At the oral argument hearing, Allstate and Ms. Smith asserted that the only potentially available claim against an adjuster would be based on the general good faith statute, RCW 48.01.030, and would require the Court to hold that this statute provided for an implied right of action under Washington’s test for implying such an action. They explained that an adjuster cannot be subject to a common law bad faith claim because there was no quasi-fiduciary relationship between an adjuster and insured. They then established that the good faith statute does not imply a right of action against an adjuster under the test.
In response, the insureds asserted that their claim was actually based on common law bad faith and the good faith statute provided the duty which applies to the adjuster for this claim. They then stated that recognizing a bad faith claim against an adjuster was necessary to prevent the insurance company from avoiding bad faith liability by asserting that its adjuster’s offending conduct was outside the scope of the adjuster’s authority and employment duties with the insurance company.
We expect the Supreme Court to publish its decision in this case within the next few months. The Supreme Court’s decision and its reasoning for reaching that decision will very likely have a substantial impact on how bad faith lawsuits are litigated for years to come.
If you have any questions about how the Keodalah case impacts the bad faith litigation landscape, please give us a call.
Within roughly a two-week period over this past holiday season, the Federal District Courts for the Western District of Washington issued two dramatically different orders in very similar coverage disputes. In Northwest Pipe Company v. Travelers Property Casualty Company of America and The Phoenix Insurance Company (3:17-cv-05098-BHS), the Honorable Benjamin Settle of the Tacoma District granted Travelers’ summary judgment motion dismissing Northwest Pipe’s bad faith and Consumer Protection Act claims. This decision came 14 days after the Honorable John Coughenour of the Seattle District issued a summary judgment in favor of Osborne Construction Company against Zurich American Insurance Company. In the Osborne Construction Company v. Zurich American Insurance Company matter the court found Zurich had acted in bad faith (2:18-cv-00349-JCC).
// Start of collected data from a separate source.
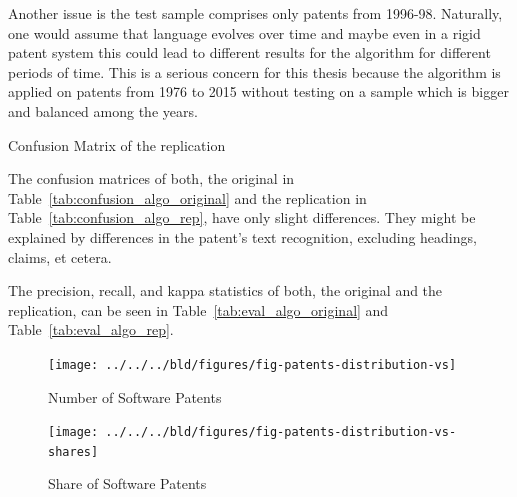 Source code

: \documentclass[12pt, a4paper, abstract, parskip]{scrartcl}
\newcommand{\ra}[1]{\renewcommand{\arraystretch}{#1}}
\theoremstyle{definition}
\begin{document}
Another issue is the test sample comprises only patents from 1996-98.
Naturally, one would assume that language evolves over time and maybe even in a
rigid patent system this could lead to different results for the algorithm for
different periods of time. This is a serious concern for this thesis because
the algorithm is applied on patents from 1976 to 2015 without testing on a
sample which is bigger and balanced among the years.

\begin{table}[tb]\caption{Confusion Matrix of the replication}\label{tab:confusion_algo_rep}\centering\ra{1.3}
    
\end{table}

The confusion matrices of both, the original in
Table~\ref{tab:confusion_algo_original} and the replication in
Table~\ref{tab:confusion_algo_rep}, have only slight differences. They might be
explained by differences in the patent's text recognition, excluding headings,
claims, et cetera.

The precision, recall, and kappa statistics of both, the original and the
replication, can be seen in Table~\ref{tab:eval_algo_original} and
Table~\ref{tab:eval_algo_rep}.

\begin{figure}[tb]
	\centering
	\texttt{[image: ../../../bld/figures/fig-patents-distribution-vs]}
	\caption{Number of Software Patents}
	\label{fig:softpat}
\end{figure}

\begin{figure}[tb]
	\centering
	\texttt{[image: ../../../bld/figures/fig-patents-distribution-vs-shares]}
	\caption{Share of Software Patents}
	\label{fig:sharesoft}
\end{figure}
\end{document}
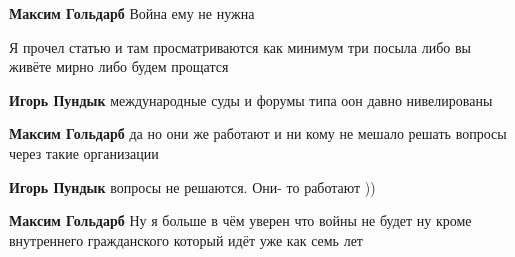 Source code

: \begin{itemize}
\begin{itemize}
 
\textbf{Максим Гольдарб} Война ему не нужна

 
Я прочел статью и там просматриваются как минимум три посыла либо вы живёте мирно либо будем прощатся

 
\textbf{Игорь Пундык} международные суды и форумы типа оон давно нивелированы

 
\textbf{Максим Гольдарб} да но они же работают и ни кому не мешало решать вопросы через такие организации

 
\textbf{Игорь Пундык} вопросы не решаются. Они- то работают ))

 
\textbf{Максим Гольдарб} Ну я больше в чём уверен что войны не будет ну кроме внутреннего гражданского который идёт уже как семь лет
\end{itemize}


\end{itemize}
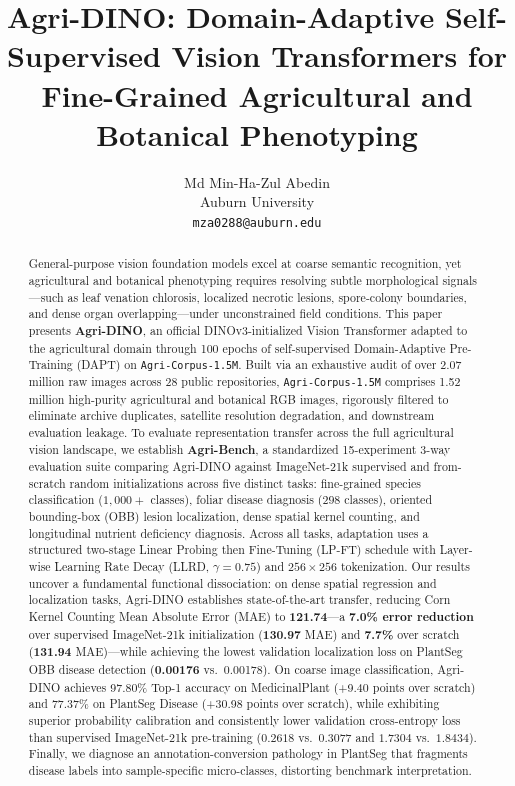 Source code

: \documentclass[10pt,twocolumn,letterpaper]{article}
\title{Agri-DINO: Domain-Adaptive Self-Supervised Vision Transformers for Fine-Grained Agricultural and Botanical Phenotyping}
\author{
Md Min-Ha-Zul Abedin\\
Auburn University\\
{\tt\small mza0288@auburn.edu}
}
\begin{document}
\maketitle

\begin{abstract}
General-purpose vision foundation models excel at coarse semantic recognition, yet agricultural and botanical phenotyping requires resolving subtle morphological signals—such as leaf venation chlorosis, localized necrotic lesions, spore-colony boundaries, and dense organ overlapping—under unconstrained field conditions. This paper presents \textbf{Agri-DINO}, an official DINOv3-initialized Vision Transformer adapted to the agricultural domain through 100 epochs of self-supervised Domain-Adaptive Pre-Training (DAPT) on \texttt{Agri-Corpus-1.5M}. Built via an exhaustive audit of over 2.07 million raw images across 28 public repositories, \texttt{Agri-Corpus-1.5M} comprises \num{1.52} million high-purity agricultural and botanical RGB images, rigorously filtered to eliminate archive duplicates, satellite resolution degradation, and downstream evaluation leakage. To evaluate representation transfer across the full agricultural vision landscape, we establish \textbf{Agri-Bench}, a standardized 15-experiment 3-way evaluation suite comparing Agri-DINO against ImageNet-21k supervised and from-scratch random initializations across five distinct tasks: fine-grained species classification ($1,000+$ classes), foliar disease diagnosis ($298$ classes), oriented bounding-box (OBB) lesion localization, dense spatial kernel counting, and longitudinal nutrient deficiency diagnosis. Across all tasks, adaptation uses a structured two-stage Linear Probing then Fine-Tuning (LP-FT) schedule with Layer-wise Learning Rate Decay (LLRD, $\gamma{=}0.75$) and $256\times256$ tokenization. Our results uncover a fundamental functional dissociation: on dense spatial regression and localization tasks, Agri-DINO establishes state-of-the-art transfer, reducing Corn Kernel Counting Mean Absolute Error (MAE) to \textbf{121.74}—a \textbf{7.0\% error reduction} over supervised ImageNet-21k initialization (\textbf{130.97} MAE) and \textbf{7.7\%} over scratch (\textbf{131.94} MAE)—while achieving the lowest validation localization loss on PlantSeg OBB disease detection (\textbf{0.00176} vs.\ 0.00178). On coarse image classification, Agri-DINO achieves 97.80\% Top-1 accuracy on MedicinalPlant (+9.40 points over scratch) and 77.37\% on PlantSeg Disease (+30.98 points over scratch), while exhibiting superior probability calibration and consistently lower validation cross-entropy loss than supervised ImageNet-21k pre-training ($0.2618$ vs.\ $0.3077$ and $1.7304$ vs.\ $1.8434$). Finally, we diagnose an annotation-conversion pathology in PlantSeg that fragments disease labels into sample-specific micro-classes, distorting benchmark interpretation.
\end{abstract}
\end{document}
The two cases presented very similar issues. A review of the facts of the cases, however, clearly establishes the right way to handle construction liability claims in Washington and the wrong way to handle those claims. In Northwest Pipe Company v. Travelers Property Casualty Company of America and The Phoenix Insurance Company, Travelers correctly identified a tender from the named insured, agreed to assign counsel, and issued a timely and thorough reservation of rights letter. Northwest Pipe argued that Travelers was obligated to pay for the insured’s personal counsel who had allegedly assisted in the defense of Northwest Pipe. Northwest Pipe also argued that the reservation of rights letter issued by Travelers was untimely. Taking the position that Travelers had denied the claim and had failed to investigate coverage in a reasonable manner, Northwest Pipe argued that Travelers was precluded from raising coverage defenses based upon the doctrine of coverage by estoppel. Judge Settle rejected this argument and denied Northwest Pipe’s motion and granted Travelers’ motion for summary judgment dismissing all extra-contractual claims.
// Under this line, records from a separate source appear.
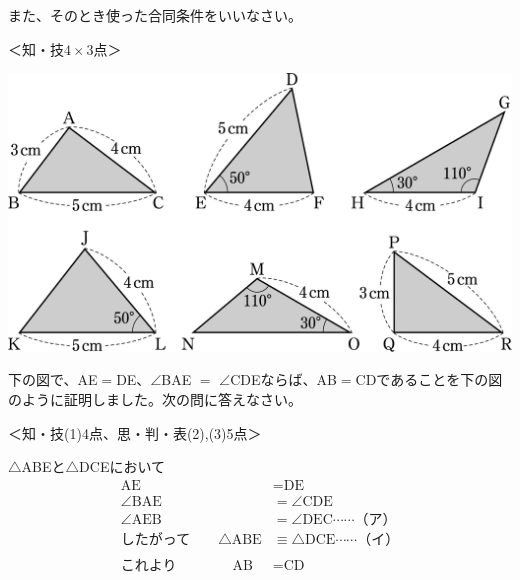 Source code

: \documentclass[
  12pt,a4paper,lualatex,ja=standard]{bxjsarticle}
\begin{document}
\begin{flushleft}
また、そのとき使った合同条件をいいなさい。

%
\begin{flushright}%
\footnotesize{＜知・技$4\times 3$点＞}%
\end{flushright}%


\begin{center}
\def\@captype{figure}
\includegraphics{image71.png}

\vfill
\end{center}

\newpage
\noindent{} \hspace{1pt}下の図で、AE$=$DE、$\angle$BAE $=$ $\angle$CDEならば、AB$=$CDであることを下の図のように証明しました。次の問に答えなさい。

%
\begin{flushright}%
\footnotesize{＜知・技(1)4点、思・判・表(2),(3)5点＞}%
\end{flushright}%


\begin{multicols}{2}
\begin{screen}
$\triangle$ABEと$\triangle$DCEにおいて
\begin{alignat*}{3}
 \mbox{AE} &= \mbox{DE} \\
 \angle \mbox{BAE} &= \angle \mbox{CDE} \\
 \angle \mbox{AEB} &= \angle \mbox{DEC} \cdots \cdots \mbox{（ア）} \\
 \mbox{したがって} \qquad \triangle \mbox{ABE} &\equiv \triangle \mbox{DCE}\cdots \cdots \mbox{（イ）} \\\\
 \mbox{これより} \qquad \qquad \mbox{AB} &= \mbox{CD}
\end{alignat*}
\end{screen}


\end{multicols}
\end{flushleft}
\end{document}
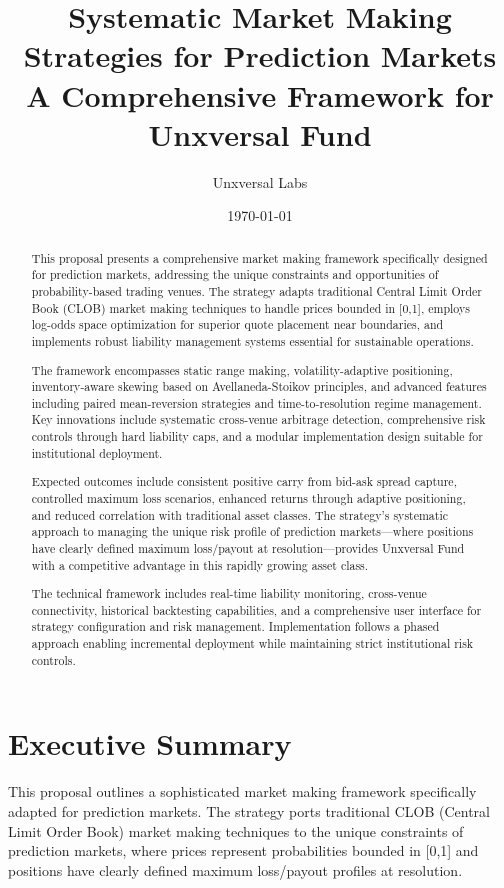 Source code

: \documentclass[11pt]{article}
\title{\vspace{2.5in}Systematic Market Making Strategies for Prediction Markets\\[0.5em]\large A Comprehensive Framework for Unxversal Fund}
\author{Unxversal Labs}
\date{\today}
\begin{document}
\maketitle
\thispagestyle{empty}

\newpage
\begin{abstract}
This proposal presents a comprehensive market making framework specifically designed for prediction markets, addressing the unique constraints and opportunities of probability-based trading venues. The strategy adapts traditional Central Limit Order Book (CLOB) market making techniques to handle prices bounded in [0,1], employs log-odds space optimization for superior quote placement near boundaries, and implements robust liability management systems essential for sustainable operations.

The framework encompasses static range making, volatility-adaptive positioning, inventory-aware skewing based on Avellaneda-Stoikov principles, and advanced features including paired mean-reversion strategies and time-to-resolution regime management. Key innovations include systematic cross-venue arbitrage detection, comprehensive risk controls through hard liability caps, and a modular implementation design suitable for institutional deployment.

Expected outcomes include consistent positive carry from bid-ask spread capture, controlled maximum loss scenarios, enhanced returns through adaptive positioning, and reduced correlation with traditional asset classes. The strategy's systematic approach to managing the unique risk profile of prediction markets—where positions have clearly defined maximum loss/payout at resolution—provides Unxversal Fund with a competitive advantage in this rapidly growing asset class.

The technical framework includes real-time liability monitoring, cross-venue connectivity, historical backtesting capabilities, and a comprehensive user interface for strategy configuration and risk management. Implementation follows a phased approach enabling incremental deployment while maintaining strict institutional risk controls.
\end{abstract}
\thispagestyle{empty}

\newpage
\setcounter{page}{1}

\section{Executive Summary}

This proposal outlines a sophisticated market making framework specifically adapted for prediction markets. The strategy ports traditional CLOB (Central Limit Order Book) market making techniques to the unique constraints of prediction markets, where prices represent probabilities bounded in [0,1] and positions have clearly defined maximum loss/payout profiles at resolution.
\end{document}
The Court found that Travelers was not obligated to respond to the alleged claim for the insured’s personal counsel’s fees and that Travelers’ position in regard to that claim was reasonable. The Court also noted that the remedy of coverage by estoppel is a drastic remedy that would not have been applicable even if the court had found a question of fact in regard to the bad faith claim. In regard to the coverage by estoppel issue, the Court’s decision was consistent with the decision in Ledcor Indus. (USA), Inc. v. Mut. of Enumclaw Ins. Co., 150 Wn. App. 1, 10, 206 P.3d 1255, 1261 (2009), wherein the Court found that coverage by estoppel does not apply in all cases and that an insured still must establish actual damage for a bad faith claim.
In Osborne Construction Company v. Zurich American Insurance Company, Zurich denied the defense of an AI tender. Zurich took the position that the tender was unclear and that Osborne had failed to establish that it had entered into a contract with the named insured requiring the named insured to procure insurance. Judge Coughenour found that the tender was sufficient to place Zurich on notice and that Zurich failed to investigate the AI tender appropriately. As a result, Judge Coughenour found that Zurich had not only acted in bad faith but also found that coverage by estoppel applied as a matter of law.
The disparity between these two cases presents an excellent case study of how to properly investigate liability construction cases in Washington, particularly when it comes to a tender and the prompt issuance of a correct reservation of rights letter. In a similar manner, the Zurich decision shows the extreme dangers of an inappropriate coverage position or improper investigation.
The Federal Courts remain an excellent place for insurers to litigate coverage issues. However, as these cases show, the Courts will not tolerate improper claims handling. However, the Courts will reward those insurers who follow the rules.
Lether & Associates proudly represented Travelers in theNorthwest Pipe Company v. Travelers Property Casualty Company of America and The Phoenix Insurance Company matter. If you would like to discuss these cases or any issue involving Washington law, feel free to contact our offices.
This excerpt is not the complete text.